Dans les années 1770, un écclésiatique anglais du nom de James Wilmot se retira dans son Warwickshire natal pour consacrer le reste de son existence à l’étude de ses deux auteurs favoris, Francis Bacon et William Shakespeare. Le village dont il était devenu le pasteur, Barton-on-the-Heath, ne se trouvant qu’à une dizaine de kilomètres de Stratford, la ville natale de Shakespeare, il commença par s’enquérir des traces – récits ou anecdotes – que l’illustre dramaturge ne pouvait manquer d’avoir laissées dans la mémoire locale. Il n’en trouva aucune. Après avoir étudié l’oeuvre de Shakespeare, Wilmot en avait conclu que celui-ci était un homme très cultivé, qui devait donc posséder une vaste bibliothèque. Des années durant, il fouilla toutes les petites bibliothèques privées dans un rayon de 80 kilomètres autour de Stratford. En vain – pas le moindre volume ayant pu appartenir au poète dramatique. Il en déduisit que l’homme appelé Shakespeare ne pouvait être l’auteur des pièces qu’on lui attribuait. Un seul homme réunissait les qualités requises pour écrire ces chefs-d’oeuvre, et cet homme, c’était l’autre auteur favori de Wilmot, c’était Francis Bacon!

William Shakespeare

Qui était cet acteur à qui l’on attribuait près d’une quarantaine de pièces? Ce que l’on sait, c’est qu’un garçon prénommé William, fils de Mary et de John Shakespeare, a vu le jour à Stratford-upon-Avon en 1564 ; que la faillite de son père, qui était banquier, l’a contraint à quitter l’école à l’âge de douze ans. Le jeune William a alors travaillé comme boucher ou comme maître d’école. À l’âge de dix-huit ans, il a séduit une femme de neuf ans son aînée, Anne Hathaway. Celle-ci étant tombée enceinte, les deux jeunes gens ont dû se marier et William s’est retrouvé père de trois enfants (dont des jumeaux). C’est alors qu’il partit pour Londres, où il réussit à trouver du travail comme acteur. Il écrivit ensuite une pièce intitulée Titus Andronicus ; sanglante et horrible à souhait, elle rencontra un succès immédiat.

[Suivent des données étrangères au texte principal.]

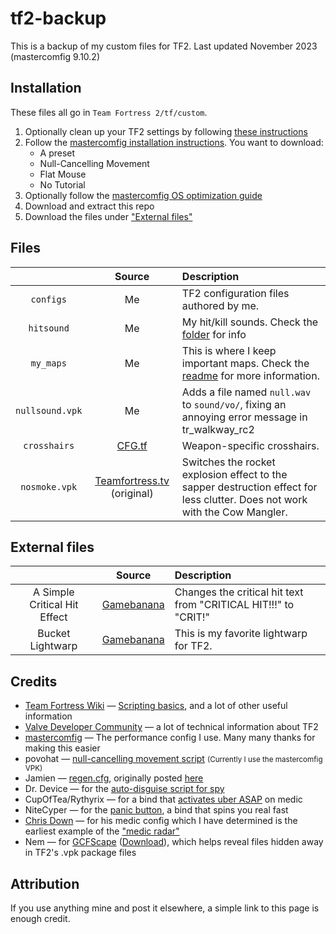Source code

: tf2-backup
==========

This is a backup of my custom files for TF2. Last updated November 2023 (mastercomfig 9.10.2)

## Installation

These files all go in `Team Fortress 2/tf/custom`.

1. Optionally clean up your TF2 settings by following [these instructions][mastercomfig-clean]
2. Follow the [mastercomfig installation instructions][mastercomfig]. You want to download:
    * A preset
    * Null-Cancelling Movement
    * Flat Mouse
    * No Tutorial
3. Optionally follow the [mastercomfig OS optimization guide][mastercomfig-optimization]
4. Download and extract this repo
5. Download the files under ["External files"](#external-files)

## Files

|                 | Source                                       | Description
| :-:             | :-:                                          | :-
| `configs`       | Me                                           | TF2 configuration files authored by me.
| `hitsound`      | Me                                           | My hit/kill sounds. Check the [folder](/hitsound/sound/ui/) for info
| `my_maps`       | Me                                           | This is where I keep important maps. Check the [readme](/my_maps/maps) for more information.
| `nullsound.vpk` | Me                                           | Adds a file named `null.wav` to `sound/vo/`, fixing an annoying error message in tr_walkway_rc2
| `crosshairs`    | [CFG.tf][source-crosshairs]                  | Weapon-specific crosshairs.
| `nosmoke.vpk`   | [Teamfortress.tv][source-nosmoke] (original) | Switches the rocket explosion effect to the sapper destruction effect for less clutter. Does not work with the Cow Mangler.

## External files 

|                              | Source                      | Description
| :-:                          | :-:                         | :-
| A Simple Critical Hit Effect | [Gamebanana][source-crit]   | Changes the critical hit text from "CRITICAL HIT!!!" to "CRIT!"
| Bucket Lightwarp             | [Gamebanana][source-bucket] | This is my favorite lightwarp for TF2.

## Credits

* [Team Fortress Wiki][credits-tf2wiki]                        — [Scripting basics][credits-tf2wiki-scripting], and a lot of other useful information
* [Valve Developer Community][credits-vdc]                     — a lot of technical information about TF2
* [mastercomfig][credits-mastercomfig]                         — The performance config I use. Many many thanks for making this easier
* povohat                                                      — [null-cancelling movement script][credits-nullcancel] <small>(Currently I use the mastercomfig VPK)</small>
* Jamien                                                       — [regen.cfg](configs/cfg/regen.cfg), originally posted [here][credits-regen]
* Dr. Device                                                   — for the [auto-disguise script for spy][credits-autodisguise]
* CupOfTea/Rythyrix                                            — for a bind that [activates uber ASAP][credits-instauber] on medic
* NiteCyper                                                    — for the [panic button][credits-panic], a bind that spins you real fast
* [Chris Down][credits-chrisdown]                              — for his medic config which I have determined is the earliest example of the ["medic radar"][credits-chrisdown-radar]
* Nem                                                          — for [GCFScape][credits-gcfscape] ([Download][credits-gcfscape-dl]), which helps reveal files hidden away in TF2's .vpk package files

## Attribution

If you use anything mine and post it elsewhere, a simple link to this page is enough credit.

[mastercomfig]:              https://docs.mastercomfig.com/latest/setup/install/
[mastercomfig-clean]:        https://docs.mastercomfig.com/latest/setup/clean_up/
[mastercomfig-optimization]: https://docs.mastercomfig.com/latest/os/

[source-nosmoke]:            http://www.teamfortress.tv/25647/no-explosion-smoke-script
[source-bucket]:             https://gamebanana.com/skins/145214
[source-crit]:               https://gamebanana.com/effects/4759
[source-crosshairs]:         https://cfg.tf/tools/crosshairs/
[source-uvisfix]:            https://github.com/agrastiOs/Ultimate-TF2-Visual-Fix-Pack

[credits-tf2wiki]:           https://wiki.teamfortress.com/
[credits-tf2wiki-scripting]: https://wiki.teamfortress.com/wiki/Scripting
[credits-vdc]:               https://developer.valvesoftware.com/
[credits-mastercomfig]:      https://mastercomfig.com
[credits-nullcancel]:        https://web.archive.org/web/20191124005113/http://ozfortress.com/showpost.php?p=624355
[credits-regen]:             https://web.archive.org/web/20130313024621/http://forums.tf2jump.com/index.php?topic=566.0
[credits-autodisguise]:      https://web.archive.org/web/20150404074844/http://tf2wiki.net/wiki/spy_scripts#Toggle_Auto_Disguise_on_attack
[credits-instauber]:         https://web.archive.org/web/20150321060517/http://tf2wiki.net/wiki/Medic_scripts#InstaUber
[credits-panic]:             https://web.archive.org/web/20150327135717/http://tf2wiki.net:80/wiki/Pyro_scripts#Pyro_Panic_Button
[credits-chrisdown]:         https://chrisdown.name/tf2/
[credits-chrisdown-radar]:   https://github.com/tf2configs/tf2configs/blob/master/medic#L42
[credits-gcfscape]:          https://nemstools.github.io/pages/GCFScape.html
[credits-gcfscape-dl]:       https://nemstools.github.io/pages/GCFScape-Download.html
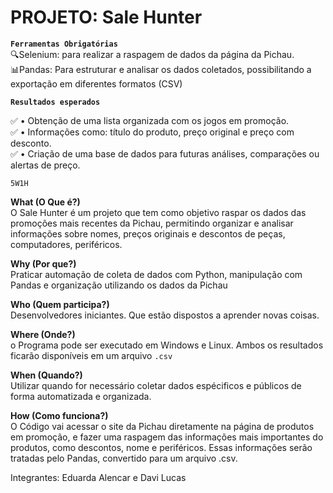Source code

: # PROJETO: Sale Hunter

**``Ferramentas Obrigatórias``**<br>
🔍Selenium: para realizar a raspagem de dados da página da Pichau.<br>
📊Pandas: Para estruturar e analisar os dados coletados, possibilitando a exportação em diferentes formatos (CSV)

**``Resultados esperados``**

✅ • Obtenção de uma lista organizada com os jogos em promoção.<br>
✅ • Informações como: título do produto, preço original e preço com desconto.<br>
✅ • Criação de uma base de dados para futuras análises, comparações ou alertas de preço.

``5W1H``

**What (O Que é?)**<br>
O Sale Hunter é um projeto que tem como objetivo raspar os dados das promoções mais recentes da Pichau, permitindo organizar e analisar informações sobre nomes, preços originais e descontos de peças, computadores, periféricos.

**Why (Por que?)**<br>
Praticar automação de coleta de dados com Python, manipulação com Pandas e organização utilizando os dados da Pichau

**Who (Quem participa?)**<br>
Desenvolvedores iniciantes. Que estão dispostos a aprender novas coisas. 

**Where (Onde?)**<br>
o Programa pode ser executado em Windows e Linux. Ambos os resultados ficarão disponíveis em um arquivo ``.csv``

**When (Quando?)**<br>
Utilizar quando for necessário coletar dados espécificos e públicos de forma automatizada e organizada.

**How (Como funciona?)**<br>
O Código vai acessar o site da Pichau diretamente na página de produtos em promoção, e fazer uma raspagem das informações mais importantes do produtos, como descontos, nome e periféricos. Essas informações serão tratadas pelo Pandas, convertido para um arquivo .csv. 

Integrantes: Eduarda Alencar e Davi Lucas
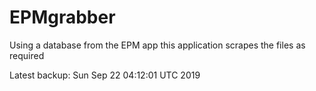 # EPMgrabber
Using a database from the EPM app this application scrapes the files as required


Latest backup: Sun Sep 22 04:12:01 UTC 2019
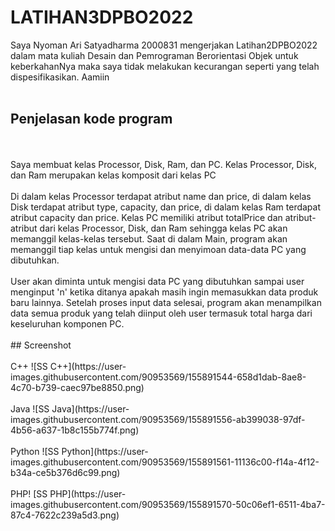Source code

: # LATIHAN3DPBO2022

Saya Nyoman Ari Satyadharma 2000831 mengerjakan Latihan2DPBO2022 dalam mata kuliah Desain dan Pemrograman Berorientasi Objek untuk keberkahanNya maka saya tidak melakukan kecurangan seperti yang telah dispesifikasikan. Aamiin
<br>
<br>
## Penjelasan kode program
<br>
<br>
Saya membuat kelas Processor, Disk, Ram, dan PC. Kelas Processor, Disk, dan Ram merupakan kelas komposit dari kelas PC
<br>
<br>
Di dalam kelas Processor terdapat atribut name dan price, di dalam kelas Disk terdapat atribut type, capacity, dan price, di dalam kelas Ram terdapat atribut capacity dan price. Kelas PC memiliki atribut totalPrice dan atribut-atribut dari kelas Processor, Disk, dan Ram sehingga kelas PC akan memanggil kelas-kelas tersebut. Saat di dalam Main, program akan memanggil tiap kelas untuk mengisi dan menyimoan data-data PC yang dibutuhkan.
<br>
<br>
User akan diminta untuk mengisi data PC yang dibutuhkan sampai user menginput 'n' ketika ditanya apakah masih ingin memasukkan data produk baru lainnya. Setelah proses input data selesai, program akan menampilkan data semua produk yang telah diinput oleh user termasuk total harga dari keseluruhan komponen PC.

<br>
<br>
## Screenshot
<br>
<br>
C++
![SS C++](https://user-images.githubusercontent.com/90953569/155891544-658d1dab-8ae8-4c70-b739-caec97be8850.png)
<br>
<br>
Java
![SS Java](https://user-images.githubusercontent.com/90953569/155891556-ab399038-97df-4b56-a637-1b8c155b774f.png)
<br>
<br>
Python
![SS Python](https://user-images.githubusercontent.com/90953569/155891561-11136c00-f14a-4f12-b34a-ce5b376d6c99.png)
<br>
<br>
PHP!
[SS PHP](https://user-images.githubusercontent.com/90953569/155891570-50c06ef1-6511-4ba7-87c4-7622c239a5d3.png)
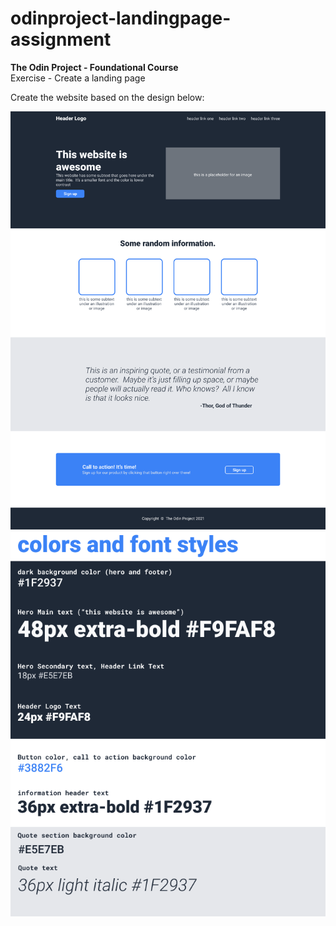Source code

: # odinproject-landingpage-assignment
**The Odin Project - Foundational Course** <br>
Exercise - Create a landing page

Create the website based on the design below: <br>

![design-01](/final-design-photos/01.png) <br>
![design-02](/final-design-photos/02.png)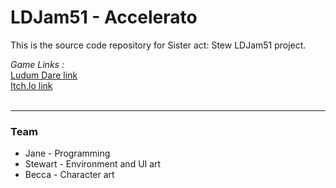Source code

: # LDJam51 - Accelerato

This is the source code repository for Sister act: Stew LDJam51 project. 

<i>Game Links :</i><br />
<a href = "https://ldjam.com/events/ludum-dare/51/accelerato">Ludum Dare link</a><br />
<a href = "https://stewthepoo.itch.io/accelerato">Itch.Io link</a><br /><br />

----

### Team

- Jane - Programming
- Stewart - Environment and UI art
- Becca - Character art

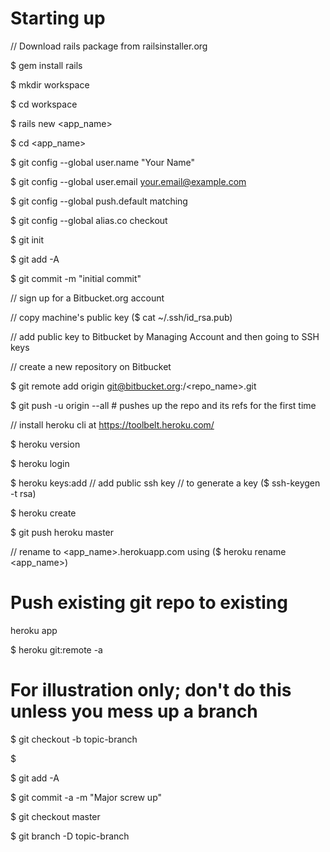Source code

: # Starting up

// Download rails package from railsinstaller.org

$ gem install rails

$ mkdir workspace

$ cd workspace

$ rails new <app_name>

$ cd <app_name>

$ git config --global user.name "Your Name"

$ git config --global user.email your.email@example.com

$ git config --global push.default matching

$ git config --global alias.co checkout

$ git init

$ git add -A

$ git commit -m "initial commit"

// sign up for a Bitbucket.org account

// copy machine's public key ($ cat ~/.ssh/id_rsa.pub)

// add public key to Bitbucket by Managing Account and then going to SSH keys

// create a new repository on Bitbucket

$ git remote add origin git@bitbucket.org:<username>/<repo_name>.git 

$ git push -u origin --all # pushes up the repo and its refs for the first time

// install heroku cli at https://toolbelt.heroku.com/

$ heroku version

$ heroku login

$ heroku keys:add // add public ssh key // to generate a key ($ ssh-keygen -t 
rsa)

$ heroku create

$ git push heroku master

// rename to <app_name>.herokuapp.com using ($ heroku rename <app_name>)


# Push existing git repo to existing 
heroku app

$ heroku git:remote -a <heroku app name> 



# For illustration only; don't do this unless you mess up a branch

$ git checkout -b topic-branch

$ <really screw up the branch>

$ git add -A

$ git commit -a -m "Major screw up"

$ git checkout master

$ git branch -D topic-branch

Après la défaite de l’Invincible Armada en 1588, Shakespeare produisit toute une série de drames historiques (et d’inspiration patriotique) qui connurent un grand succès. À la quarantaine passée, il se retira dans la maison qu’il avait acquise à Stratford. Il y mourut à l’âge de cinquante-deux ans. Durant toute sa carrière, nul n’a jamais exprimé le moindre doute sur la paternité des oeuvres qu’il signait.

L’hypothèse Marlowe

Ami et rival de Shakespeare, Christopher Marlowe est mort poignardé dans une taverne en 1593, à l’âge de vingt-neuf ans. Marlowe n’était pas seulement un écrivain ; il était aussi un espion à la solde de la Couronne, et avait des frequentations peu recommandables. Deux semaines avant sa mort, des officiers avaient arrêté son ami Thomas Kyd, l’auteur de la pièce La Tragédie espagnole, et trouvé chez lui des “écrits athéistes” niant la divinité du Christ. Sous la torture, Kyd avoua que ces documents appartenaient à Marlowe. Au moment de sa mort, ce dernier rencontrait des problèmes avec les autorités – d’autant qu’il ne faisait pas mystère de son homosexualité, passible à l’époque de la potence. Certains en conclu que Marlowe avait peut-être de bonnes raisons de vouloir disparaître…

C’est la thèse que soutient l’Américain Calvin Hoffman dans son livre The Murder of The Man Who Was Shakespeare : avec la complicité de ses amis aristocrates, Marlowe a fui à l’étranger, et les pièces qu’il a continué d’écrire ont été attribuées à l’acteur William Shakespeare. Quant au cadavre examiné par les enquêteurs, cela pourrait être la victime anonyme d’une rixe quelconque.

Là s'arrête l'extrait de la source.